Jeffrey Quilter gave a Brown Bag Lunch presentation on Thursday, February 23, 2017. His talk was entitled “The Archaeology and History of Colonial Peru: The Case of Magdalena de Cao Viejo.”

The archaeology of the colonial period of Peru is in its infancy. Historical inquiries have dominated the field and, until recently, archaeologists have conducted little research on the topic for a host of reasons. However, this is beginning to change. In this talk, Quilter reviewed how and why these trends took place and presented some of his research at a colonial period site, Magdalena de Cao, on the north coast of Peru. Research that encompasses history and archaeology and science and the humanities provides both new perspectives on the past as well as raises interesting questions as to how different disciplinary traditions may augment, compliment, or contradict one another.
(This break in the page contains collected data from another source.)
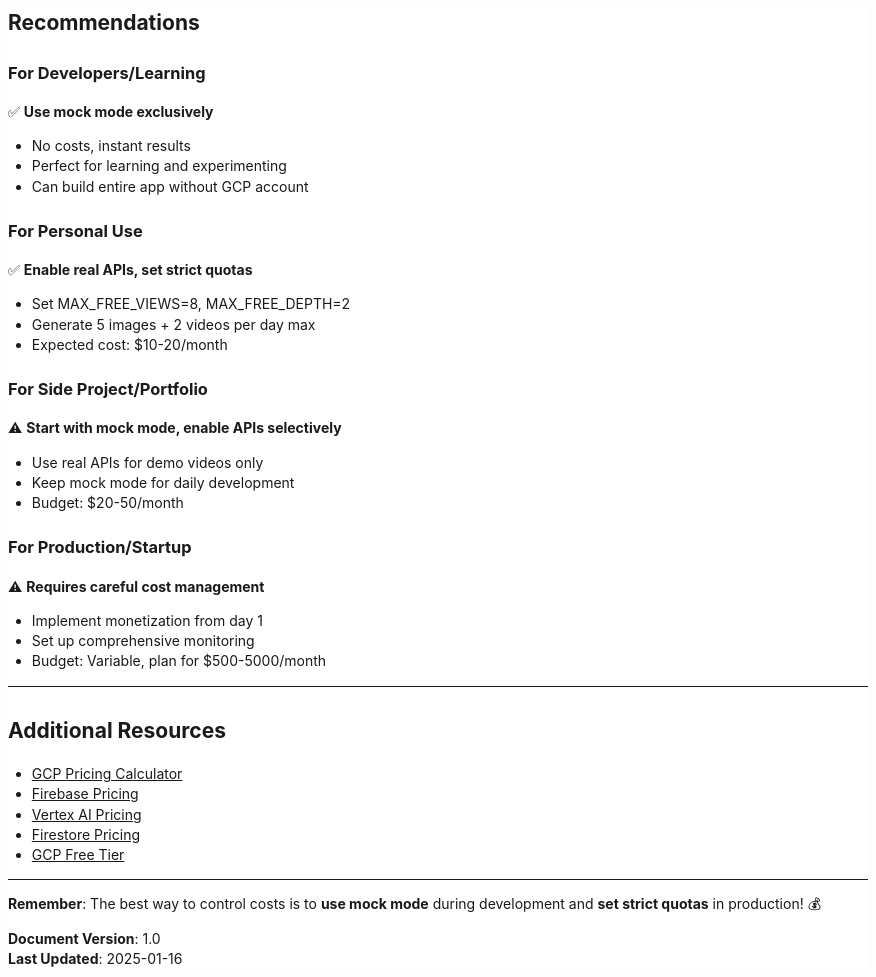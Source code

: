 ## Recommendations

### For Developers/Learning

✅ **Use mock mode exclusively**

- No costs, instant results
- Perfect for learning and experimenting
- Can build entire app without GCP account

### For Personal Use

✅ **Enable real APIs, set strict quotas**

- Set MAX_FREE_VIEWS=8, MAX_FREE_DEPTH=2
- Generate 5 images + 2 videos per day max
- Expected cost: $10-20/month

### For Side Project/Portfolio

⚠️ **Start with mock mode, enable APIs selectively**

- Use real APIs for demo videos only
- Keep mock mode for daily development
- Budget: $20-50/month

### For Production/Startup

⚠️ **Requires careful cost management**

- Implement monetization from day 1
- Set up comprehensive monitoring
- Budget: Variable, plan for $500-5000/month

---

## Additional Resources

- [GCP Pricing Calculator](https://cloud.google.com/products/calculator)
- [Firebase Pricing](https://firebase.google.com/pricing)
- [Vertex AI Pricing](https://cloud.google.com/vertex-ai/pricing)
- [Firestore Pricing](https://firebase.google.com/docs/firestore/quotas)
- [GCP Free Tier](https://cloud.google.com/free)

---

**Remember**: The best way to control costs is to **use mock mode** during development and **set strict quotas** in production! 💰

**Document Version**: 1.0  
**Last Updated**: 2025-01-16
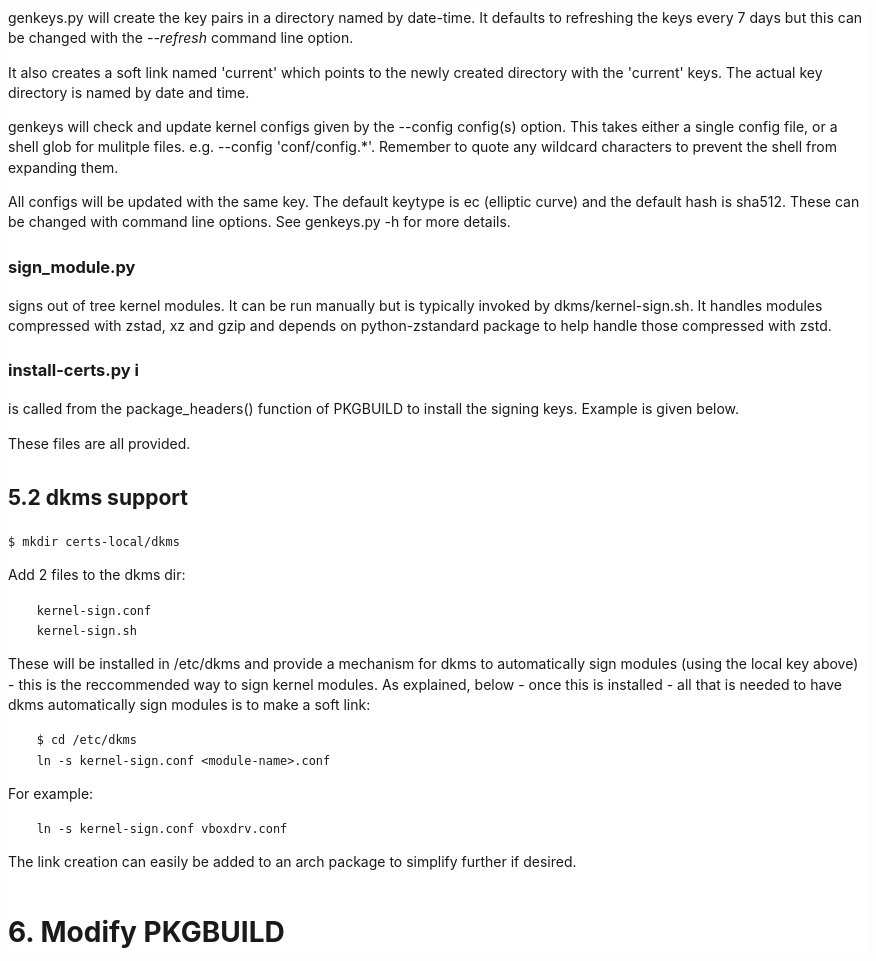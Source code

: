 genkeys.py will create the key pairs in a directory named by date-time. It defaults to refreshing
the keys every 7 days but this can be changed with the *--refresh* command line option.

It also creates a soft link named 'current' which points to the newly created directory with the 'current' keys.
The actual key directory is named by date and time.

genkeys will check and update kernel configs given by the  --config config(s) option. This takes either a single
config file, or a shell glob for mulitple files. e.g. --config 'conf/config.*'. Remember to quote any wildcard 
characters to prevent the shell from expanding them. 
 
All configs will be updated with the same key. The default keytype is ec (elliptic curve) and the default
hash is sha512. These can be changed with command line options. See genkeys.py -h for more details.

###  sign_module.py 

signs out of tree kernel modules. It can be run manually but is typically invoked 
by dkms/kernel-sign.sh. It handles modules compressed with zstad, xz and gzip and depends on 
python-zstandard package to help handle those compressed with zstd. 


###  install-certs.py i

is called from the package_headers() function of PKGBUILD to install the signing keys. 
Example is given below. 
  
These files are all provided.

## 5.2 dkms support

    $ mkdir certs-local/dkms

Add 2 files to the dkms dir:

        kernel-sign.conf
        kernel-sign.sh

These will be installed in /etc/dkms and provide a mechanism for dkms to automatically sign 
modules (using the local key above) - this is the reccommended way to sign kernel modules. 
As explained, below - once this is installed - all that is needed to have dkms automatically 
sign modules is to make a soft link:

        $ cd /etc/dkms
        ln -s kernel-sign.conf <module-name>.conf

For example:

        ln -s kernel-sign.conf vboxdrv.conf

The link creation can easily be added to an arch package to simplify further if desired.

# 6. Modify PKGBUILD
Jeffrey Quilter is the William & Muriel Seabury Howells Director of the Peabody Museum of Archaeology & Ethnology at Harvard University and a Senior Lecturer in the Department of Anthropology, posts he has held since 2012. Previously, he was Deputy Director for Curatorial Affairs at the museum (2005–2012), Director of the Pre-Columbian Studies Program at Dumbarton Oaks (1995–2005), and Professor of Anthropology at Ripon College (1980–1995). A native of New York City, he received his undergraduate training at New York University and the University of Chicago and his doctorate at the University of California, Santa Barbara. Quilter’s interests range widely with field archaeology experiences in the Americas but especially in Costa Rica and mostly in Peru. Recent publications include The Ancient Central Andes (Routledge, 2014); Treasures of the Incas (Duncan Baird, 2011); and The Moche of Ancient Peru: Media and Messages (Peabody Museum Press, 2010). He is currently in residence as a Research fellow at Bard Graduate Center, where he is concentrating on his research interests in the prehistory and history of the north coast of Peru and his recent excavations of an early Peruvian colonial period town, Magdalena de Cao. His goal is to write a book on everyday life in the early colonial period in Peru.